A wide range of success criteria are currently used to evaluate climate and disaster risk insurance. Architesh Panda and Swenja Surminski argue that transparent monitoring and evaluation frameworks are needed to enable greater scrutiny and to assist those funding, demanding or supplying insurance instruments.

Climate and disaster risk insurance (CDRI) has become an increasingly important tool over the last decade in low-income countries (for example, in developing Asia) to strengthen the resilience to climate change of poor and vulnerable communities, as the financial impacts from extreme weather and a changing climate have grown.

With the increasing scale of the climate crisis, traditional financial instruments for disaster recovery in low-income countries – such as humanitarian aid and support from multilateral organisations – have proven insufficient in providing financial resources quickly enough to aid rapid recovery, especially for poor and vulnerable populations.

Complementing post-disaster financing instruments with pre-arranged risk financing including insurance mechanisms, which can offer more timely and effective protection, is increasingly seen as an essential tool for climate risk management. This is reflected in many national and international commitments, such as the UN’s Sendai Framework for Disaster Risk Reduction 2015-2030, the Paris Agreement on climate change, and initiatives such as the Insu-Resilience Global Partnership, which aims to provide CDRI coverage to 500 million poor and vulnerable people by 2025.

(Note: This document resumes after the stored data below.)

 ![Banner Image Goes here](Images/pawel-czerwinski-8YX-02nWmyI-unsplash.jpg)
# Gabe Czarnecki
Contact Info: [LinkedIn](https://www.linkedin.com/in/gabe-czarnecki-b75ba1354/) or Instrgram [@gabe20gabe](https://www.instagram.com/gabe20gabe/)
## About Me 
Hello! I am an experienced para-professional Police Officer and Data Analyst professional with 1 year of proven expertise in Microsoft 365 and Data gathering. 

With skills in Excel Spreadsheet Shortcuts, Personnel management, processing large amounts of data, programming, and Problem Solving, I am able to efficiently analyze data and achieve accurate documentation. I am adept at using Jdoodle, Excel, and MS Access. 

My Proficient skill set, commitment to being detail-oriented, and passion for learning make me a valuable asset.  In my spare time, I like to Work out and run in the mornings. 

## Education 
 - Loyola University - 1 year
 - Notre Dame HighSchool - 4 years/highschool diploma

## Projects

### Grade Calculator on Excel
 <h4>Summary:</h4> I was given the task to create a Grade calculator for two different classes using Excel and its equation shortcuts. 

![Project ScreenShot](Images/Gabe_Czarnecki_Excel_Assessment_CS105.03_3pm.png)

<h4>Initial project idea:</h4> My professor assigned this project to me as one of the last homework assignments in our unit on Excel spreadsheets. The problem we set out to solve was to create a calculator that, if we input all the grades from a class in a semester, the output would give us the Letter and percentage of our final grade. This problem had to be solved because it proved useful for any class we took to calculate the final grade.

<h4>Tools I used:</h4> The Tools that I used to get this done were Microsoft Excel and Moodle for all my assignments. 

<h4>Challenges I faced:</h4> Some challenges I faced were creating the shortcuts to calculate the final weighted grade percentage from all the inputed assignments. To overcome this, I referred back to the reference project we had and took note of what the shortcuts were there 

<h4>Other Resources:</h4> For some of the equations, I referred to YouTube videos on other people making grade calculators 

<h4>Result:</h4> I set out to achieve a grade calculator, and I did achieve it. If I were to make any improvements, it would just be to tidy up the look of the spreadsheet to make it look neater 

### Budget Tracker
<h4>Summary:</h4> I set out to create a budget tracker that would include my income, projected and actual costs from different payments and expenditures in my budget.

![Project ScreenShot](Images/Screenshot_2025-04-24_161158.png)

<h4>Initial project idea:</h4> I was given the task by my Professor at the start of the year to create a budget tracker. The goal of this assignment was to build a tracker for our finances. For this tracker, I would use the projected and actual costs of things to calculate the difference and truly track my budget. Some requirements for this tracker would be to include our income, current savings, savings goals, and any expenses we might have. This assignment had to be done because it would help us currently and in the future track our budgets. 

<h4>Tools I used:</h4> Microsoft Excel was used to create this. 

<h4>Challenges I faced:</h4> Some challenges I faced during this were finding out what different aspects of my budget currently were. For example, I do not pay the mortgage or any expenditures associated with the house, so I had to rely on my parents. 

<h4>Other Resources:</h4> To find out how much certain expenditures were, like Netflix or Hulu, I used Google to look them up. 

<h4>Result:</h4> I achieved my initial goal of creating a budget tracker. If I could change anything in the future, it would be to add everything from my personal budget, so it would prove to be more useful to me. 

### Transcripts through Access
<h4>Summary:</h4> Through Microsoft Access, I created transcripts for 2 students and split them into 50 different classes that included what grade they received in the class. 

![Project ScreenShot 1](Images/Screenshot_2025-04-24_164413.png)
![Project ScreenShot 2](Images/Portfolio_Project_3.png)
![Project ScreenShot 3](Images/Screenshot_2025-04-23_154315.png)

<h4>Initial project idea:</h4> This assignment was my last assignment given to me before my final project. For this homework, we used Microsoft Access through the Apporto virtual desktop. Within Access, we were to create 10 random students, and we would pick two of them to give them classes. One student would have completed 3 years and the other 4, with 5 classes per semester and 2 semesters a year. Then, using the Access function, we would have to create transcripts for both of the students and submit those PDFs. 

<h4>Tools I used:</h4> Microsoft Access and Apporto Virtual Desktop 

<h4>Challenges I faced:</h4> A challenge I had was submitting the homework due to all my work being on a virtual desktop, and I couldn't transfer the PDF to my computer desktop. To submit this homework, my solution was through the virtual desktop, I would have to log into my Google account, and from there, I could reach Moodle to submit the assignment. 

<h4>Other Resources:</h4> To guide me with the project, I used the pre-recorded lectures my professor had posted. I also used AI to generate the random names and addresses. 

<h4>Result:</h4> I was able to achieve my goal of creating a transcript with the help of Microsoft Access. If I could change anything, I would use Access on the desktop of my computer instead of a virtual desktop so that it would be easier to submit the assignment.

However, there is still relatively little evidence on the impacts of insurance interventions on poorer households, communities or nations, and it is often very difficult to establish if and how instruments meet the current needs of those at risk or whether insurance helps to prepare for future risks. A clear gap exists between efforts to increase the scale of CDRI and empirical evidence of success on the ground.

Our new working paper examines the need for a framework to assess the impacts of CDRI schemes and monitor their performance, especially in low-income countries, where the disaster insurance protection gap is considerable.

A need for greater transparency and more evidence on impact

Efforts to increase the use of insurance for climate and disaster risk finance in low-income countries span four major policy domains: disaster aid and risk finance; social protection; climate change adaptation; and loss and damage to climate change. Current monitoring and evaluation (M&E) of climate and disaster risk insurance across the domains is highly diverse in nature; there are a number of  initiatives and programmes at local, national and global levels and different evaluation criteria are used to measure success in each of the four policy domains.

Clear data collection requirements and reporting frameworks for CDRI are lacking and there is little transparency in the performance data from insurance schemes at all levels; insurance providers only occasionally report on the numbers they insure or their coverage rates. This makes tracking trends in CDRI application difficult.

Thus, there is a need for a transparent M&E framework applied across insurance domains to enable greater scrutiny and understanding for those funding, demanding or supplying insurance instruments. Transparency about the performance of schemes is essential to build trust, avoid misunderstandings and help improve design. Monitoring and evaluating the implementation is also important, to understand how different forms of insurance can support wider development objectives, including access to finance, market development and financial planning. And information about how insurance supports current and future resilience is needed in order to avoid unintended consequences such as maladaptation (where climate actions end up increasing people’s vulnerability) and short-lived solutions.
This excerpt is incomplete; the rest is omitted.